I want to be Al Trautwig. He’s got it absolutely made. He can live his life like a regular guy, but he’s also on local TV, and every now and then somebody’s going to recognize him and he’s instantly going to be elevated to the level of (minor) celebrity. He’s just famous enough that he’ll get attention to the point where it’s still flattering, and not a life-altering nuisance. Can you imagine if you wound up sitting at a bar next to Tom Hanks? It would never happen, because Hanks isn’t a regular person. If he tried to go to a bar, he’d be bombarded by hundreds of star-struck fans coming up to him and saying inane stuff like, “Wow. You’re so famous. I love your work.” And Hanks would have to politely respond, “Gee, thanks a lot. I’m glad you’re enjoying it. OK. Bye.” And, thanks to all of the commotion, there would probably be a huge line out the door, making it really inconvenient for anybody to even so much as get a drink or just enjoy the night. People would start to resent Tom Hanks, growing more and more jealous of the crowd of people clamoring to hopefully, to maybe have just one moment with him. Eventually Hanks would give up on his night out, glancing towards his cranberry and vodka, realizing that he’s already spent so much time greeting the public that he didn’t get to even take a sip of his drink, and now the ice has all melted anyway. He’d settle up his tab and have his personal assistant call his chauffer and on the way back to his mansion he’d sit in the back of the car, looking out the window at all the regular people living their lives, interacting amongst each other, and he’d think to himself, “Where did it all go so wrong?”

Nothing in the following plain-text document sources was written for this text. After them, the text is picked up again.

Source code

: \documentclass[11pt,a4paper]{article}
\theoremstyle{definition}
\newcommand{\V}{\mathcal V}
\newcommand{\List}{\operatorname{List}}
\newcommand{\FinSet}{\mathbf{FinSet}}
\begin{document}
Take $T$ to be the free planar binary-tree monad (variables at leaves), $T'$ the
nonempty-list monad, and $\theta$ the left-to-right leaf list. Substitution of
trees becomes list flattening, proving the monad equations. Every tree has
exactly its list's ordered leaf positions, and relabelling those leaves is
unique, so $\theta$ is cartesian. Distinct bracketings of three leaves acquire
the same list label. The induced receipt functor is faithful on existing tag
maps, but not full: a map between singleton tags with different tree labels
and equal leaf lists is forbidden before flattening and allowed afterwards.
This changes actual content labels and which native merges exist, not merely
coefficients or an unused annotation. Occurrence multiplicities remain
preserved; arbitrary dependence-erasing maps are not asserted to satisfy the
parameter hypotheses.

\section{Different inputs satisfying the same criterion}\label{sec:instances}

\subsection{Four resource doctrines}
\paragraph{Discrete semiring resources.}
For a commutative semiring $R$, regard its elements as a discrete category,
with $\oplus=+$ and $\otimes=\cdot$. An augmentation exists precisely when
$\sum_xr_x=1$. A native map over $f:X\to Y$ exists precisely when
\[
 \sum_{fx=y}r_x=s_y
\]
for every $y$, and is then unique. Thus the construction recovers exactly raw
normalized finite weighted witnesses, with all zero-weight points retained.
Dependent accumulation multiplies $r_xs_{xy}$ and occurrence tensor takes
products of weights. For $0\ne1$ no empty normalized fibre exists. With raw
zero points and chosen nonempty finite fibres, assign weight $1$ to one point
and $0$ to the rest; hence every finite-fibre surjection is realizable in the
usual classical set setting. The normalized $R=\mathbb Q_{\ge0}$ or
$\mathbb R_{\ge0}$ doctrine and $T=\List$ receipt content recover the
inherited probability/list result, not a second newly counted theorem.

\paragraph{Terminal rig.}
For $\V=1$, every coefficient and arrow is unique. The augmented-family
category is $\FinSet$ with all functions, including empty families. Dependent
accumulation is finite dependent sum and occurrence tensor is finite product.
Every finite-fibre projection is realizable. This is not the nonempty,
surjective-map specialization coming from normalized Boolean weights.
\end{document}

Trautwig, on the other hand, can go to a bar, entertain a group of people for ten minutes or so, go back to his own business, knock back a couple of drinks, and then take the subway back home. I can’t think of anything better. He gets to go out, and everything is just a little bit cooler, but not so cool where it gets distorted to the point where it isn’t cool anymore. He’s the apex of cool.

I’m reading back on what I’ve written so far, and it sure sounds as if I have this guy all figured out. But now I’m imagining Trautwig stumbling across this post one night as he stays up way too late Googling himself, a habit that started off innocently enough but has now warped into this twisted nightly compulsion. He’s reading this to himself and growing more and more enraged by each sentence. He might be thinking to himself, “Who the hell does this guy think he is? I’m just as famous as Tom Hanks! I’m not regular! I’m Al fucking Trautwig! Trautwig!” he screams as he raises his fists in the air. But I really hope that’s not the case, because I definitely prefer the first imaginary Al Trautwig that I’ve created to the second, deluded, grandiose egomaniac Al Trautwig that has crept into my imagination right now, just at the end of this post. Al, give me a call. Let’s sit down and work this all out.

Holy shit, my phone is ringing. Oh, but … never mind, it’s not Trautwig, it’s just my mom.